Be a woman with a financial plan
We like to think we are becoming a more equal society, but women continue to face a particular set of challenges when it comes to managing their income and planning for the future. Jo Noon, head of Cockburn Lucas for Women, explains why women need to take a different approach when arranging their finances.
A recent study by the Resolution Foundation suggests that the pay gap between men and women is closing – but only up to a point. For Millennial women in their 20s, the pay gap has narrowed to just 5 per cent, suggesting significant progress since Generation X (which had a gender pay gap of 9 per cent at a similar age). However, when Millennial women (who may be born as early as 1981) hit their 30s, the gender pay gap rises again to its previous high level.
The obvious reason here is motherhood – when women reach the age at which they want to start a family, their earnings take a dive. In many cases, this dip will be permanent, as earnings fail to recover their previous levels even after the woman returns to full- or part-time work.
But it’s not just this earnings break (plus an overall earnings gap) that women have to contend with. Typically the shape and pace of a woman’s financial life is different from a man’s, women on average display different financial behaviours, and there are numerous other factors that may come into play. The upshot is that financial planning may be markedly different when a woman’s finances are involved. Here are the key reasons why you as a woman may need specialist advice that takes this into account.
The reality of ‘feminine finances’
Women face a combination of different pressures on their finances, both from society in general and personal circumstances. Here are the most significant ones.
Gaps in working life – 27 per cent of women with 1 to 3 dependent children are only able to work part time for many years. This will impact on their income levels and may also influence their protection needs.
Retirement provision – Research shows that nearly three quarters of women don’t know how much they need to save to ensure a comfortable retirement, compared to 52 per cent for men.
Divorce rates – The Office of National Statistics reveals that 42 per cent of marriages now end in divorce, and that the number of people aged 55+ divorcing has reached an all-time high.
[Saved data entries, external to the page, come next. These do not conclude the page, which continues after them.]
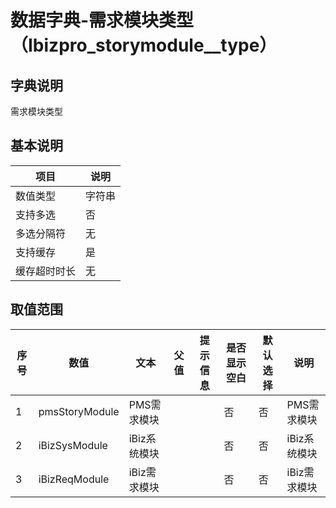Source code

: # 数据字典-需求模块类型（Ibizpro_storymodule__type）
## 字典说明
需求模块类型

## 基本说明
| 项目 | 说明 |
| -- | -- |
| 数值类型 | 字符串 |
| 支持多选 | 否 |
| 多选分隔符 | 无 |
| 支持缓存 | 是 |
| 缓存超时时长 | 无 |

## 取值范围
| 序号 | 数值 | 文本 | 父值 | 提示信息 | 是否显示空白 | 默认选择 | 说明 |
| -- | -- | -- | -- | -- | -- | -- | -- |
| 1 | pmsStoryModule | PMS需求模块 |  |  | 否 | 否 | PMS需求模块 |
| 2 | iBizSysModule | iBiz系统模块 |  |  | 否 | 否 | iBiz系统模块 |
| 3 | iBizReqModule | iBiz需求模块 |  |  | 否 | 否 | iBiz需求模块 |

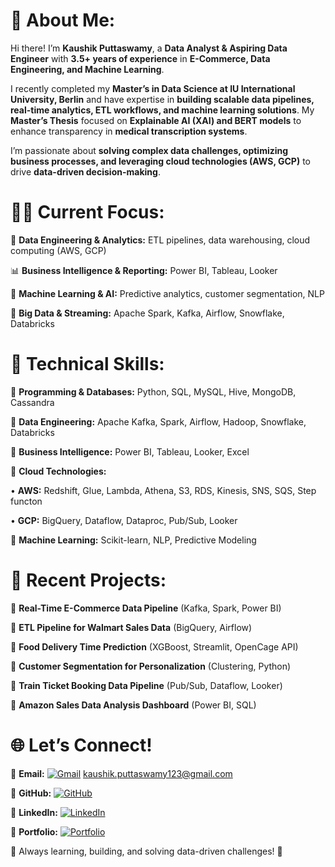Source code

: # 💫 About Me:

Hi there! I’m **Kaushik Puttaswamy**, a **Data Analyst & Aspiring Data Engineer** with **3.5+ years of experience** in **E-Commerce, Data Engineering, and Machine Learning**.

I recently completed my **Master’s in Data Science at IU International University, Berlin** and have expertise in **building scalable data pipelines, real-time analytics, ETL workflows, and machine learning solutions**. My **Master’s Thesis** focused on **Explainable AI (XAI) and BERT models** to enhance transparency in **medical transcription systems**.

I’m passionate about **solving complex data challenges, optimizing business processes, and leveraging cloud technologies (AWS, GCP)** to drive **data-driven decision-making**.

# 👨‍💻 Current Focus:


🚀 **Data Engineering & Analytics:** ETL pipelines, data warehousing, cloud computing (AWS, GCP)

📊 **Business Intelligence & Reporting:** Power BI, Tableau, Looker

🤖 **Machine Learning & AI:** Predictive analytics, customer segmentation, NLP

🔧 **Big Data & Streaming:** Apache Spark, Kafka, Airflow, Snowflake, Databricks

# 🚀 Technical Skills:


🔹 **Programming & Databases:** Python, SQL, MySQL, Hive, MongoDB, Cassandra

🔹 **Data Engineering:** Apache Kafka, Spark, Airflow, Hadoop, Snowflake, Databricks

🔹 **Business Intelligence:** Power BI, Tableau, Looker, Excel

🔹 **Cloud Technologies:**
	
 • **AWS:** Redshift, Glue, Lambda, Athena, S3, RDS, Kinesis, SNS, SQS, Step functon
	
 • **GCP:** BigQuery, Dataflow, Dataproc, Pub/Sub, Looker

🔹 **Machine Learning:** Scikit-learn, NLP, Predictive Modeling

# 📂 Recent Projects:


📌 **Real-Time E-Commerce Data Pipeline** (Kafka, Spark, Power BI)

📌 **ETL Pipeline for Walmart Sales Data** (BigQuery, Airflow)

📌 **Food Delivery Time Prediction** (XGBoost, Streamlit, OpenCage API)

📌 **Customer Segmentation for Personalization** (Clustering, Python)

📌 **Train Ticket Booking Data Pipeline** (Pub/Sub, Dataflow, Looker)

📌 **Amazon Sales Data Analysis Dashboard** (Power BI, SQL)

# 🌐 Let’s Connect!

📧 **Email:** [![Gmail](https://img.shields.io/badge/Gmail-D14836?style=flat&logo=gmail&logoColor=white)](mailto:kaushik.puttaswamy123@gmail.com) 
  kaushik.puttaswamy123@gmail.com  

🔗 **GitHub:** [![GitHub](https://img.shields.io/badge/GitHub-%23121011.svg?style=flat&logo=github&logoColor=white)](https://github.com/Kaushik-Puttaswamy)  

🔗 **LinkedIn:** [![LinkedIn](https://img.shields.io/badge/LinkedIn-%230077B5.svg?style=flat&logo=linkedin&logoColor=white)](https://www.linkedin.com/in/kaushik-puttaswamy-data-analyst/)  

📜 **Portfolio:** [![Portfolio](https://img.shields.io/badge/Portfolio-%230000ff.svg?style=flat&logo=firefox&logoColor=white)](https://www.datascienceportfol.io/kaushikputtaswamy)   

🚀 Always learning, building, and solving data-driven challenges! 🚀
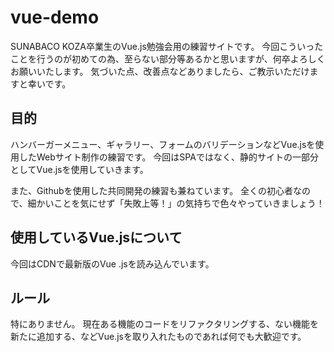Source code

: # vue-demo
SUNABACO KOZA卒業生のVue.js勉強会用の練習サイトです。
今回こういったことを行うのが初めての為、至らない部分等あるかと思いますが、何卒よろしくお願いいたします。
気づいた点、改善点などありましたら、ご教示いただけますと幸いです。

## 目的
ハンバーガーメニュー、ギャラリー、フォームのバリデーションなどVue.jsを使用したWebサイト制作の練習です。
今回はSPAではなく、静的サイトの一部分としてVue.jsを使用していきます。

また、Githubを使用した共同開発の練習も兼ねています。
全くの初心者なので、細かいことを気にせず「失敗上等！」の気持ちで色々やっていきましょう！

## 使用しているVue.jsについて
今回はCDNで最新版のVue .jsを読み込んでいます。

## ルール
特にありません。
現在ある機能のコードをリファクタリングする、ない機能を新たに追加する、などVue.jsを取り入れたものであれば何でも大歓迎です。
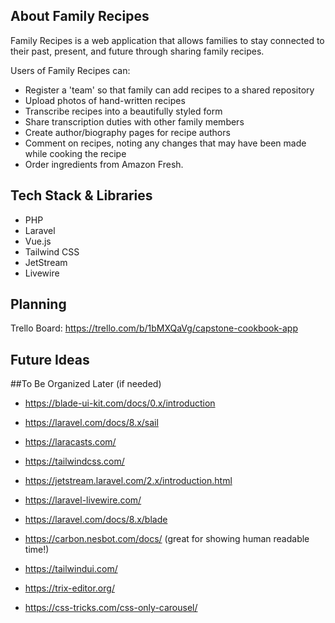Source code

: 



## About Family Recipes

Family Recipes is a web application that allows families to stay connected to their past, present, and future through sharing family recipes. 

Users of Family Recipes can:

- Register a 'team' so that family can add recipes to a shared repository
- Upload photos of hand-written recipes
- Transcribe recipes into a beautifully styled form
- Share transcription duties with other family members
- Create author/biography pages for recipe authors
- Comment on recipes, noting any changes that may have been made while cooking the recipe
- Order ingredients from Amazon Fresh. 


## Tech Stack & Libraries

- PHP
- Laravel
- Vue.js
- Tailwind CSS
- JetStream
- Livewire

## Planning

Trello Board: https://trello.com/b/1bMXQaVg/capstone-cookbook-app 


## Future Ideas

##To Be Organized Later (if needed)

- https://blade-ui-kit.com/docs/0.x/introduction 

- https://laravel.com/docs/8.x/sail

- https://laracasts.com/ 

- https://tailwindcss.com/

- https://jetstream.laravel.com/2.x/introduction.html

- https://laravel-livewire.com/ 

- https://laravel.com/docs/8.x/blade

- https://carbon.nesbot.com/docs/ (great for showing human readable time!)

- https://tailwindui.com/ 

- https://trix-editor.org/ 

- https://css-tricks.com/css-only-carousel/ 


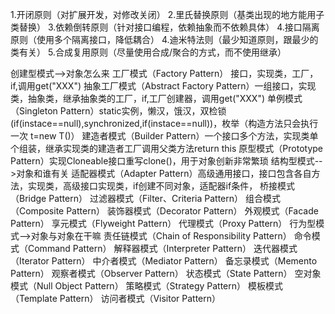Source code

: 1.开闭原则（对扩展开发，对修改关闭）
2.里氏替换原则（基类出现的地方能用子类替换）
3.依赖倒转原则（针对接口编程，依赖抽象而不依赖具体）
4.接口隔离原则（使用多个隔离接口，降低耦合）
4.迪米特法则（最少知道原则，跟最少的类有关）
5.合成复用原则（尽量使用合成/聚合的方式，而不使用继承）


创建型模式-->对象怎么来
	工厂模式（Factory Pattern）  接口，实现类，工厂，if,调用get("XXX")
	抽象工厂模式（Abstract Factory Pattern）一组接口，实现类，抽象类，继承抽象类的工厂，if,工厂创建器，调用get("XXX")
	单例模式（Singleton Pattern）static实例，懒汉，饿汉，双检锁(if(instace==null),synchronized,if(instace==null))，枚举（构造方法只会执行一次 t=new T()）
	建造者模式（Builder Pattern）一个接口多个方法，实现类单个组装，继承实现类的建造者工厂调用父类方法return this
	原型模式（Prototype Pattern）实现Cloneable接口重写clone()，用于对象创新非常繁琐
结构型模式-->对象和谁有关
	适配器模式（Adapter Pattern）高级通用接口，接口包含各自方法，实现类，高级接口实现类，if创建不同对象，适配器if条件，
	桥接模式（Bridge Pattern）
	过滤器模式（Filter、Criteria Pattern）
	组合模式（Composite Pattern）
	装饰器模式（Decorator Pattern）
	外观模式（Facade Pattern）
	享元模式（Flyweight Pattern）
	代理模式（Proxy Pattern）
行为型模式-->对象与对象在干嘛
	责任链模式（Chain of Responsibility Pattern）
	命令模式（Command Pattern）
	解释器模式（Interpreter Pattern）
	迭代器模式（Iterator Pattern）
	中介者模式（Mediator Pattern）
	备忘录模式（Memento Pattern）
	观察者模式（Observer Pattern）
	状态模式（State Pattern）
	空对象模式（Null Object Pattern）
	策略模式（Strategy Pattern）
	模板模式（Template Pattern）
	访问者模式（Visitor Pattern）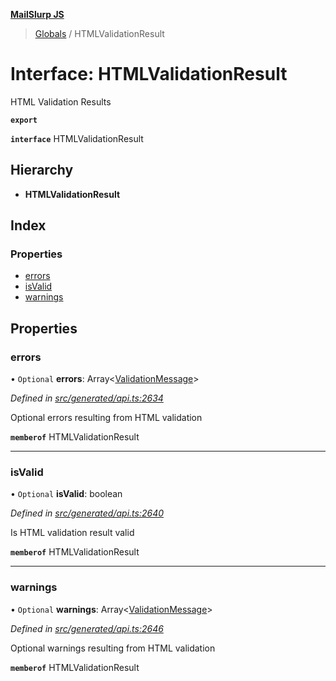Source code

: **[MailSlurp JS](../README.md)**

> [Globals](../README.md) / HTMLValidationResult

# Interface: HTMLValidationResult

HTML Validation Results

**`export`** 

**`interface`** HTMLValidationResult

## Hierarchy

* **HTMLValidationResult**

## Index

### Properties

* [errors](htmlvalidationresult.md#errors)
* [isValid](htmlvalidationresult.md#isvalid)
* [warnings](htmlvalidationresult.md#warnings)

## Properties

### errors

• `Optional` **errors**: Array\<[ValidationMessage](validationmessage.md)>

*Defined in [src/generated/api.ts:2634](https://github.com/mailslurp/mailslurp-client/blob/cce5bf2/src/generated/api.ts#L2634)*

Optional errors resulting from HTML validation

**`memberof`** HTMLValidationResult

___

### isValid

• `Optional` **isValid**: boolean

*Defined in [src/generated/api.ts:2640](https://github.com/mailslurp/mailslurp-client/blob/cce5bf2/src/generated/api.ts#L2640)*

Is HTML validation result valid

**`memberof`** HTMLValidationResult

___

### warnings

• `Optional` **warnings**: Array\<[ValidationMessage](validationmessage.md)>

*Defined in [src/generated/api.ts:2646](https://github.com/mailslurp/mailslurp-client/blob/cce5bf2/src/generated/api.ts#L2646)*

Optional warnings resulting from HTML validation

**`memberof`** HTMLValidationResult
Women may need expert planning regarding potential pension sharing orders, investment of assets received as part of divorce settlement, and changing income requirements. This is particularly true for divorcees in retirement.
Women outlive men – Despite this well-known fact, just 36 per cent of women have sought help from a financial planner compared to 46 per cent of men.
The balance of wealth is shifting – This one’s a more positive piece of news for women. It has been predicted (by the Centre for Economics and Business Research) that by 2020 a higher percentage of the UK’s wealth will be held by women, mainly due to divorce and greater longevity.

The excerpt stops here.